Urotensin II signaling regulates vascular tone and contributes to hypertension via oxidative stress pathways (Rodrigo et al., 2011; 427 citations). Its RhoA/Rho-kinase mechanism drives arterial smooth muscle proliferation, linking to cardiovascular disease management (Sauzeau et al., 2001; 259 citations; Douglas and Ohlstein, 2000; 193 citations). Antagonism studies, like apelin countering Ang II, highlight therapeutic targeting for vasospasm and portal hypertension (Chun et al., 2008; 324 citations; Iwakiri, 2011; 190 citations). Drug-induced hypertension models reveal VEGF-related mechanisms relevant to urotensin pathways (Veronese et al., 2006; 320 citations).

Key Research Challenges

Species-variable potency

hU-II vasoconstriction potency varies markedly across rat, mouse, dog, pig, marmoset, and monkey arteries, complicating translation to humans (Douglas et al., 2000). This differential activity challenges uniform therapeutic modeling. Over 200 citations underscore inconsistent responses.
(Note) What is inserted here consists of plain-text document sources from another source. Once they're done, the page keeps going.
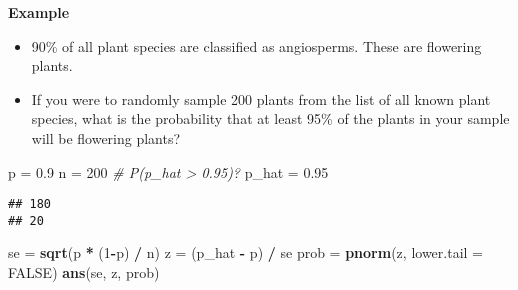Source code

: \documentclass[]{book}
\newenvironment{Shaded}{\begin{snugshade}}{\end{snugshade}}
\newcommand{\CommentTok}[1]{\textcolor[rgb]{0.56,0.35,0.01}{\textit{#1}}}
\newcommand{\DataTypeTok}[1]{\textcolor[rgb]{0.13,0.29,0.53}{#1}}
\newcommand{\DecValTok}[1]{\textcolor[rgb]{0.00,0.00,0.81}{#1}}
\newcommand{\FloatTok}[1]{\textcolor[rgb]{0.00,0.00,0.81}{#1}}
\newcommand{\KeywordTok}[1]{\textcolor[rgb]{0.13,0.29,0.53}{\textbf{#1}}}
\newcommand{\NormalTok}[1]{#1}
\newcommand{\OperatorTok}[1]{\textcolor[rgb]{0.81,0.36,0.00}{\textbf{#1}}}
\newcommand{\OtherTok}[1]{\textcolor[rgb]{0.56,0.35,0.01}{#1}}
\newcommand{\StringTok}[1]{\textcolor[rgb]{0.31,0.60,0.02}{#1}}
\providecommand{\tightlist}{%
  \setlength{\itemsep}{0pt}\setlength{\parskip}{0pt}}
\begin{document}
\textbf{Example}

\begin{itemize}
\tightlist
\item
  90\% of all plant species are classified as angiosperms. These are flowering plants.
\item
  If you were to randomly sample 200 plants from the list of all known plant species, what is the probability that at least 95\% of the plants in your sample will be flowering plants?
\end{itemize}

\begin{Shaded}
\begin{Highlighting}[]
\NormalTok{p =}\StringTok{ }\FloatTok{0.9}
\NormalTok{n =}\StringTok{ }\DecValTok{200}
\CommentTok{# P(p_hat > 0.95)?}
\NormalTok{p_hat =}\StringTok{ }\FloatTok{0.95}
\end{Highlighting}
\end{Shaded}

\begin{Shaded}
\end{Shaded}

\begin{verbatim}
## 180
## 20
\end{verbatim}

\begin{Shaded}
\begin{Highlighting}[]
\NormalTok{se =}\StringTok{ }\KeywordTok{sqrt}\NormalTok{(p }\OperatorTok{*}\StringTok{ }\NormalTok{(}\DecValTok{1}\OperatorTok{-}\NormalTok{p) }\OperatorTok{/}\StringTok{ }\NormalTok{n)}
\NormalTok{z =}\StringTok{ }\NormalTok{(p_hat }\OperatorTok{-}\StringTok{ }\NormalTok{p) }\OperatorTok{/}\StringTok{ }\NormalTok{se}
\NormalTok{prob =}\StringTok{ }\KeywordTok{pnorm}\NormalTok{(z, }\DataTypeTok{lower.tail =} \OtherTok{FALSE}\NormalTok{)}
\KeywordTok{ans}\NormalTok{(se, z, prob)}
\end{Highlighting}
\end{Shaded}
\end{document}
Receptor localization precision

GPR14 (UT) distribution peaks in brainstem abducens nucleus but varies in peripheral vessels, hindering targeted interventions (Maguire et al., 2000). Quantifying [125I]-U-II binding densities (up to 139.6 amol/mm²) requires advanced autoradiography. Tissue-specific expression gaps persist.

Oxidative stress integration

Linking hU-II RhoA/Rho-kinase pathways to hypertension oxidative stress remains incomplete despite inhibitor studies like Y-27632 (Sauzeau et al., 2001; Rodrigo et al., 2011). Mechanisms overlap with endothelial dysfunction but lack direct hU-II models. Over 400 combined citations highlight this void.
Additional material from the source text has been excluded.